» Instructions to follow: For this exercise, write out exactly the lines from the line containing "## anon_vma_chain" through the last line of the records, and no other lines.

» Provided information:
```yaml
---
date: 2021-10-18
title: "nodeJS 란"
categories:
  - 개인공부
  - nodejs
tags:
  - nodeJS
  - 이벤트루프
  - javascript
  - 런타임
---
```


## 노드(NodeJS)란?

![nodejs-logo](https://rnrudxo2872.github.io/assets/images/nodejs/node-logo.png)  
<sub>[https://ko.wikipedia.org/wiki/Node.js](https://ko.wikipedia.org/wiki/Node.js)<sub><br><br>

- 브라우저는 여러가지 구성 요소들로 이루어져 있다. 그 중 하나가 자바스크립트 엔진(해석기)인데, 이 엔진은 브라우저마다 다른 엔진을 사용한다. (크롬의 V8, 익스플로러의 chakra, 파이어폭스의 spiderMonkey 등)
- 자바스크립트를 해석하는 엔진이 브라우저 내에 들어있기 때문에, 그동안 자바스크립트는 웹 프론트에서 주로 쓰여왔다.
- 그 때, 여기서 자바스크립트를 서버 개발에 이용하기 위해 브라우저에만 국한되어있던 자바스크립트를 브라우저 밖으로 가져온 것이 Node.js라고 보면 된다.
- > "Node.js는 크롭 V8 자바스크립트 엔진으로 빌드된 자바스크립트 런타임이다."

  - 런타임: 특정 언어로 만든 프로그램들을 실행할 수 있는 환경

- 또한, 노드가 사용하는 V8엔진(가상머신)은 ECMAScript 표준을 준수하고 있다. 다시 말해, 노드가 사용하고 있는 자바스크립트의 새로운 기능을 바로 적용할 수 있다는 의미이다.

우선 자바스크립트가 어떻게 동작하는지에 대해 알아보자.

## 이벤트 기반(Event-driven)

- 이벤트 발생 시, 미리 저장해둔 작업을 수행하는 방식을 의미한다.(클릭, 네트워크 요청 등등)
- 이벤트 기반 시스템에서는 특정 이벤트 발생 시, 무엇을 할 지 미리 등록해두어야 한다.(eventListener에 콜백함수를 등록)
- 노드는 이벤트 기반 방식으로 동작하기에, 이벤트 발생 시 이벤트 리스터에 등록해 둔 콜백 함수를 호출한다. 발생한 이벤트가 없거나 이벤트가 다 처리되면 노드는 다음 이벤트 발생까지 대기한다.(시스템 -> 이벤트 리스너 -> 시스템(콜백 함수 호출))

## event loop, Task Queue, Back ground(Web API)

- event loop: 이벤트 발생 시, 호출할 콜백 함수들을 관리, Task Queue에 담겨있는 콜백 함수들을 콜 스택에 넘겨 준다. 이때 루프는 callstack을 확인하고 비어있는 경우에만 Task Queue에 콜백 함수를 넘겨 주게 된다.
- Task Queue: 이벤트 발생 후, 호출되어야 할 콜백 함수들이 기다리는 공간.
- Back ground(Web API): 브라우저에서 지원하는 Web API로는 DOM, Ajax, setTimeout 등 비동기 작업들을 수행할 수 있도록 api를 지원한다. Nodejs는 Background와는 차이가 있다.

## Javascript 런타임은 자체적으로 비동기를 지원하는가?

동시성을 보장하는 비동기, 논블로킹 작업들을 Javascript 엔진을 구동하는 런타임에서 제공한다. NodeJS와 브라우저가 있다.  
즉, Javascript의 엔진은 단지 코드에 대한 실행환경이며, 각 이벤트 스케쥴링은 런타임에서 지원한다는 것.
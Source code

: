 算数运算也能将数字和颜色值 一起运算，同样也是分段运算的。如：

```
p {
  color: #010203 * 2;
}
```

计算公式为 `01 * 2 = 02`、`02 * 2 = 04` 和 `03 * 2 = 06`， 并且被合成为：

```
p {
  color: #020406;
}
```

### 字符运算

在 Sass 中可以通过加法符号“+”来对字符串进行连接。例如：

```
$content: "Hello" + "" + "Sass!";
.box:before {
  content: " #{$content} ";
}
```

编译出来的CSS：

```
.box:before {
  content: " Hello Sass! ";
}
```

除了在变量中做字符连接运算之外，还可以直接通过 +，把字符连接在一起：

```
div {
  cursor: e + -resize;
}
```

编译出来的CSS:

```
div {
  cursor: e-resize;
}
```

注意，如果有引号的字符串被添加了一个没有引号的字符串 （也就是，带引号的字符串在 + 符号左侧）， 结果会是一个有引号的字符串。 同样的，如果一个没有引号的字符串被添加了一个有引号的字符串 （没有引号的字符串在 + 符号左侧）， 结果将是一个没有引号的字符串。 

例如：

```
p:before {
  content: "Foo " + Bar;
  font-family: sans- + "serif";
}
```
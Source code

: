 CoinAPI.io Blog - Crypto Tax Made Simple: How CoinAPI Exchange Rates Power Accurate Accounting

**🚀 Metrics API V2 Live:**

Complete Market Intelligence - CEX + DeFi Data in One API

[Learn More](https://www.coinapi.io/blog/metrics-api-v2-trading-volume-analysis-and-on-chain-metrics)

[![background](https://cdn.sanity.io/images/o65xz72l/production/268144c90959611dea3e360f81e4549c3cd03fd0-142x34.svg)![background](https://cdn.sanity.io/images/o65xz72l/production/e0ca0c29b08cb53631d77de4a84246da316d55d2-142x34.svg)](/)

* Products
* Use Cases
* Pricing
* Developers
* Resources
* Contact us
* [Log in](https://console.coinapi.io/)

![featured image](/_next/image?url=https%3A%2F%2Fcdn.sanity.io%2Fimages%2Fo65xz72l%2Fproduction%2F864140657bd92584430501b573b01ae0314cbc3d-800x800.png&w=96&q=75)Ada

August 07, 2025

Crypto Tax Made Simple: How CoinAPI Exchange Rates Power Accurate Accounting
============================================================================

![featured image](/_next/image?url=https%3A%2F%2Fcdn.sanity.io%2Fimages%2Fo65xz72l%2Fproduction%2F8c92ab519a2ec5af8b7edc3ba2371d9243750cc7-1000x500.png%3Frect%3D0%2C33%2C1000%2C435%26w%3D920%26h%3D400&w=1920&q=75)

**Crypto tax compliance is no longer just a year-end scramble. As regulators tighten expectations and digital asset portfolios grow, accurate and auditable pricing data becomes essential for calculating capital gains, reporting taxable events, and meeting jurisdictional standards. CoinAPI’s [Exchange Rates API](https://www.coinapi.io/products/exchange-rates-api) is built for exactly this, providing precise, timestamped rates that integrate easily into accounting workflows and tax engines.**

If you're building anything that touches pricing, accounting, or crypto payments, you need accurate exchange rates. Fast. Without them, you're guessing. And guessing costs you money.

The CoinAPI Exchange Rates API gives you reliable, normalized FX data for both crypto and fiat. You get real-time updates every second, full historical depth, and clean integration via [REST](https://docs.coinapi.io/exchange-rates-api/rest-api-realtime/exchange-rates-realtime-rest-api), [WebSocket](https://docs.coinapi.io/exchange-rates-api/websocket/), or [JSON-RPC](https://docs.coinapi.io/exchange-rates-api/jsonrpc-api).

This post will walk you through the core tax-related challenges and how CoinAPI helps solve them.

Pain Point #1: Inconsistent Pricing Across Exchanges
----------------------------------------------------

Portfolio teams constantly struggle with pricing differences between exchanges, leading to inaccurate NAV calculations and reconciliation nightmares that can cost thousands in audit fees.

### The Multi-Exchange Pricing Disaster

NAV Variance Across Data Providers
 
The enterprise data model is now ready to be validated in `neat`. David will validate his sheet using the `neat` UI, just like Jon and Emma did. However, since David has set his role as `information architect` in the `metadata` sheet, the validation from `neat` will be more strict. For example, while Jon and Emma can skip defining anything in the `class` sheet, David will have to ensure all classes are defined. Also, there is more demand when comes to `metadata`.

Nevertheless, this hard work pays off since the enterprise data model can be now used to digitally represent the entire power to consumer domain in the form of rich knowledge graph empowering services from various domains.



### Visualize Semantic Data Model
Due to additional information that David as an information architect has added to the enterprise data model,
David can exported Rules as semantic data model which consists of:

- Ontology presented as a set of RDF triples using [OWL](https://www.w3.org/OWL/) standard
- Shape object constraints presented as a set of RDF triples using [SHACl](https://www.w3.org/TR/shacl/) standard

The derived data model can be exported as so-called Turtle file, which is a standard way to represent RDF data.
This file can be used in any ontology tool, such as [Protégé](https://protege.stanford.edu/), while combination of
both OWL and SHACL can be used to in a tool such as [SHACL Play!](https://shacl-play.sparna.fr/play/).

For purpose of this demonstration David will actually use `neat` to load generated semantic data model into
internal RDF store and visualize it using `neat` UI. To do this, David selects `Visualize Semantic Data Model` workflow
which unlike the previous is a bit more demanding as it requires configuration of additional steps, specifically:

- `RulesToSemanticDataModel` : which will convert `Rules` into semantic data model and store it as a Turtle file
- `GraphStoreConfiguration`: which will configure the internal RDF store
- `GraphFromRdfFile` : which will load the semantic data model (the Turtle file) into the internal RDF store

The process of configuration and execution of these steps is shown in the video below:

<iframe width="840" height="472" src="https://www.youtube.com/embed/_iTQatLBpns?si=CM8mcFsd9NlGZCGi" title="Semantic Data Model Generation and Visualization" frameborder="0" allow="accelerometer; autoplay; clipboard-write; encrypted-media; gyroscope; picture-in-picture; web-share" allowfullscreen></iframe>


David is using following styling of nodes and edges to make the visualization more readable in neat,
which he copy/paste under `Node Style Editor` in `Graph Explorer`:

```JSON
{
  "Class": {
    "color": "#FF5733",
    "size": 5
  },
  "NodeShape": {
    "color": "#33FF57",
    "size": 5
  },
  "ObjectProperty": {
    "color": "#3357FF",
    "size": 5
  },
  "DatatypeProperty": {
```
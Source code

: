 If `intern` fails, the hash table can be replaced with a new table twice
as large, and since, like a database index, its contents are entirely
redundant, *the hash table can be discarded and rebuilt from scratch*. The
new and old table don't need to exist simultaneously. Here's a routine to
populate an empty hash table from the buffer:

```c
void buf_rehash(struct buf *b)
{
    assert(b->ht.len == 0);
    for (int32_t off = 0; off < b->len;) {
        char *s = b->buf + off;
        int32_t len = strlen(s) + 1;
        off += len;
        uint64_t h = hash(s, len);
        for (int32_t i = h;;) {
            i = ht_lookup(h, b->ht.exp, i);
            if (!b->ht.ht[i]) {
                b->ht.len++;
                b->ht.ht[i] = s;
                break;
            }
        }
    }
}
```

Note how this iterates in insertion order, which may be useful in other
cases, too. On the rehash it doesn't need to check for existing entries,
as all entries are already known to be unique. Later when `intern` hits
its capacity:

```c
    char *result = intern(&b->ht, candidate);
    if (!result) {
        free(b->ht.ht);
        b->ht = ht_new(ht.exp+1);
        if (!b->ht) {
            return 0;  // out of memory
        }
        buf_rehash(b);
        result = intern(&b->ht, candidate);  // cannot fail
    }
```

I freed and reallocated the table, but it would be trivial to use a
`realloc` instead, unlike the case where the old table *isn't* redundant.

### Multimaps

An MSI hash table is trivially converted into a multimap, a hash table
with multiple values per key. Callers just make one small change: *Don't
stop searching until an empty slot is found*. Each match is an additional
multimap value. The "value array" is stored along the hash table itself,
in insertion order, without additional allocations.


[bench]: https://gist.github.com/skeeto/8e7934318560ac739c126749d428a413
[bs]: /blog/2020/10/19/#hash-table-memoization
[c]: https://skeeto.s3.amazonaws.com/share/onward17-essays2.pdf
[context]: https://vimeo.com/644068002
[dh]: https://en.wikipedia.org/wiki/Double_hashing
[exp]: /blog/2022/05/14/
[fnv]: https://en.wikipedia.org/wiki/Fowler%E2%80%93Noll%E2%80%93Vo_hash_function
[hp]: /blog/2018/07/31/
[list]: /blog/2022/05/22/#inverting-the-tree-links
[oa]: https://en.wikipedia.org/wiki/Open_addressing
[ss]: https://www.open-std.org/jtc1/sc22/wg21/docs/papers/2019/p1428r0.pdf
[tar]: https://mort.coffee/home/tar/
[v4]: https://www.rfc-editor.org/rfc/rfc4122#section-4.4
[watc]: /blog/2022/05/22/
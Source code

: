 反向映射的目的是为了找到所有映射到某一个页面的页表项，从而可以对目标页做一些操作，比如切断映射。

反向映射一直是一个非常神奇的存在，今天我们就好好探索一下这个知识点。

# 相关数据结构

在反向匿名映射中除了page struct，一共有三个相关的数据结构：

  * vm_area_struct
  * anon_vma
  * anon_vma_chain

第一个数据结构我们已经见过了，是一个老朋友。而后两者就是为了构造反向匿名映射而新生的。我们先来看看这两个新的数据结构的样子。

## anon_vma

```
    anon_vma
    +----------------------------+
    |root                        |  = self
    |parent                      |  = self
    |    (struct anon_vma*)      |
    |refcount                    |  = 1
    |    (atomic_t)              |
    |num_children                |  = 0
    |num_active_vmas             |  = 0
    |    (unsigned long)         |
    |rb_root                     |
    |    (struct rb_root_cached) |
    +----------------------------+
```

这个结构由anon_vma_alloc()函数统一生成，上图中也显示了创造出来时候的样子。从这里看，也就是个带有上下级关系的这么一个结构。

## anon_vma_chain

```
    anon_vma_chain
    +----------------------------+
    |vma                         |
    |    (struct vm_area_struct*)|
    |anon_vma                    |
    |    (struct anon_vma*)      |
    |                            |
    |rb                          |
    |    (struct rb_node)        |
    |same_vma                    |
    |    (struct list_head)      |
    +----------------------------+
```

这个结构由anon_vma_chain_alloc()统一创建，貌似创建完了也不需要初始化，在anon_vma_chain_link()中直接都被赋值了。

» Solution for this exercise:
## anon_vma_chain

```
    anon_vma_chain
    +----------------------------+
    |vma                         |
    |    (struct vm_area_struct*)|
    |anon_vma                    |
    |    (struct anon_vma*)      |
    |                            |
    |rb                          |
    |    (struct rb_node)        |
    |same_vma                    |
    |    (struct list_head)      |
    +----------------------------+
```

这个结构由anon_vma_chain_alloc()统一创建，貌似创建完了也不需要初始化，在anon_vma_chain_link()中直接都被赋值了。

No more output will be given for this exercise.